### WHAT THIS TASK INVOLVES
Reproduce the listing that follows, line for line.

_ _ _ _ _ _ _

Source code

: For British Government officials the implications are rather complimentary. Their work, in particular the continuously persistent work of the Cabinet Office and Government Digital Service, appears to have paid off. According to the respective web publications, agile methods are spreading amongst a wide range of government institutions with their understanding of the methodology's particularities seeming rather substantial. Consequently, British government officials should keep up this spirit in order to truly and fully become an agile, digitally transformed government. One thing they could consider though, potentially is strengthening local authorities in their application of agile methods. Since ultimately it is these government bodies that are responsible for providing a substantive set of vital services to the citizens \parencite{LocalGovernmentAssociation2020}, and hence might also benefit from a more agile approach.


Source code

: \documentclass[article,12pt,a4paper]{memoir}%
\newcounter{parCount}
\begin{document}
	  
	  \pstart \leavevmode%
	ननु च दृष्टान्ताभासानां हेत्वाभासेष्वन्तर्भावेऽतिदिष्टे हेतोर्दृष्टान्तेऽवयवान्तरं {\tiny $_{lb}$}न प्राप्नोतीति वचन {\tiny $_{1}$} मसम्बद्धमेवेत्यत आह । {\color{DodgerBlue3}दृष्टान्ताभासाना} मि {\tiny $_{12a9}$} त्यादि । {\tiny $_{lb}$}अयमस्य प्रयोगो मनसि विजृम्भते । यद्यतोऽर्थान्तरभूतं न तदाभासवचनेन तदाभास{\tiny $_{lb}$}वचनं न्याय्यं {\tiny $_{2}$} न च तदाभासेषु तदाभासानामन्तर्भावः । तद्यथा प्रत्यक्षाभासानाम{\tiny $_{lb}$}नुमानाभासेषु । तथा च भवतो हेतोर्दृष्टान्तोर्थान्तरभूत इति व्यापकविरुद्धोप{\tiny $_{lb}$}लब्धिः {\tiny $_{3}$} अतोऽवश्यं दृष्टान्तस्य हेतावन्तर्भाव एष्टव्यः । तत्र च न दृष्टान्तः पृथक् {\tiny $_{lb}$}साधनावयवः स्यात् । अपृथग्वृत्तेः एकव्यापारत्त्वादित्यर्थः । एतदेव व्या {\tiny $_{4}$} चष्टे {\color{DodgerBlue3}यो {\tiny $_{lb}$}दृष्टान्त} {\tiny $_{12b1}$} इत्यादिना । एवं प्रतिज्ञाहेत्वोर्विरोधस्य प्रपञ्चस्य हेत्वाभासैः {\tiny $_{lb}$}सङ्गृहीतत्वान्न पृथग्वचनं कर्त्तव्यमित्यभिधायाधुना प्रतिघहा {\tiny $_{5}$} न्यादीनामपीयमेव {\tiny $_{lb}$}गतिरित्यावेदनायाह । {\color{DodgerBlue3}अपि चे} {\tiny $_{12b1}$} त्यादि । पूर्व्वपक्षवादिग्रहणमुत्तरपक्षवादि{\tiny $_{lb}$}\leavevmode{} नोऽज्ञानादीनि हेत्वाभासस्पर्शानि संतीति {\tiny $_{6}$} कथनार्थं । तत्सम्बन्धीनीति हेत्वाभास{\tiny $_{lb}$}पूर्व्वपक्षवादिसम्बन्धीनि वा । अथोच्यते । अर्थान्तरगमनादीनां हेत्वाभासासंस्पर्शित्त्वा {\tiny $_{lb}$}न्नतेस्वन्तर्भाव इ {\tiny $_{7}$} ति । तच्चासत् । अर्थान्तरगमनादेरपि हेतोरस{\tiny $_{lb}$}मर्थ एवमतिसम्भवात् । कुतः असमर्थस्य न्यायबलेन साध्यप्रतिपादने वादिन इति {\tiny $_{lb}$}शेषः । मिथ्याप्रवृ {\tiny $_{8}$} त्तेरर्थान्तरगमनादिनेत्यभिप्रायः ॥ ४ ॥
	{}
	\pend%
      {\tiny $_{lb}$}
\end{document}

_ _ _ _ _ _ _

### SOLUTION
Source code

: For British Government officials the implications are rather complimentary. Their work, in particular the continuously persistent work of the Cabinet Office and Government Digital Service, appears to have paid off. According to the respective web publications, agile methods are spreading amongst a wide range of government institutions with their understanding of the methodology's particularities seeming rather substantial. Consequently, British government officials should keep up this spirit in order to truly and fully become an agile, digitally transformed government. One thing they could consider though, potentially is strengthening local authorities in their application of agile methods. Since ultimately it is these government bodies that are responsible for providing a substantive set of vital services to the citizens \parencite{LocalGovernmentAssociation2020}, and hence might also benefit from a more agile approach.


Source code

: \documentclass[article,12pt,a4paper]{memoir}%
\newcounter{parCount}
\begin{document}
	  
	  \pstart \leavevmode%
	ननु च दृष्टान्ताभासानां हेत्वाभासेष्वन्तर्भावेऽतिदिष्टे हेतोर्दृष्टान्तेऽवयवान्तरं {\tiny $_{lb}$}न प्राप्नोतीति वचन {\tiny $_{1}$} मसम्बद्धमेवेत्यत आह । {\color{DodgerBlue3}दृष्टान्ताभासाना} मि {\tiny $_{12a9}$} त्यादि । {\tiny $_{lb}$}अयमस्य प्रयोगो मनसि विजृम्भते । यद्यतोऽर्थान्तरभूतं न तदाभासवचनेन तदाभास{\tiny $_{lb}$}वचनं न्याय्यं {\tiny $_{2}$} न च तदाभासेषु तदाभासानामन्तर्भावः । तद्यथा प्रत्यक्षाभासानाम{\tiny $_{lb}$}नुमानाभासेषु । तथा च भवतो हेतोर्दृष्टान्तोर्थान्तरभूत इति व्यापकविरुद्धोप{\tiny $_{lb}$}लब्धिः {\tiny $_{3}$} अतोऽवश्यं दृष्टान्तस्य हेतावन्तर्भाव एष्टव्यः । तत्र च न दृष्टान्तः पृथक् {\tiny $_{lb}$}साधनावयवः स्यात् । अपृथग्वृत्तेः एकव्यापारत्त्वादित्यर्थः । एतदेव व्या {\tiny $_{4}$} चष्टे {\color{DodgerBlue3}यो {\tiny $_{lb}$}दृष्टान्त} {\tiny $_{12b1}$} इत्यादिना । एवं प्रतिज्ञाहेत्वोर्विरोधस्य प्रपञ्चस्य हेत्वाभासैः {\tiny $_{lb}$}सङ्गृहीतत्वान्न पृथग्वचनं कर्त्तव्यमित्यभिधायाधुना प्रतिघहा {\tiny $_{5}$} न्यादीनामपीयमेव {\tiny $_{lb}$}गतिरित्यावेदनायाह । {\color{DodgerBlue3}अपि चे} {\tiny $_{12b1}$} त्यादि । पूर्व्वपक्षवादिग्रहणमुत्तरपक्षवादि{\tiny $_{lb}$}\leavevmode{} नोऽज्ञानादीनि हेत्वाभासस्पर्शानि संतीति {\tiny $_{6}$} कथनार्थं । तत्सम्बन्धीनीति हेत्वाभास{\tiny $_{lb}$}पूर्व्वपक्षवादिसम्बन्धीनि वा । अथोच्यते । अर्थान्तरगमनादीनां हेत्वाभासासंस्पर्शित्त्वा {\tiny $_{lb}$}न्नतेस्वन्तर्भाव इ {\tiny $_{7}$} ति । तच्चासत् । अर्थान्तरगमनादेरपि हेतोरस{\tiny $_{lb}$}मर्थ एवमतिसम्भवात् । कुतः असमर्थस्य न्यायबलेन साध्यप्रतिपादने वादिन इति {\tiny $_{lb}$}शेषः । मिथ्याप्रवृ {\tiny $_{8}$} त्तेरर्थान्तरगमनादिनेत्यभिप्रायः ॥ ४ ॥
	{}
	\pend%
      {\tiny $_{lb}$}
\end{document}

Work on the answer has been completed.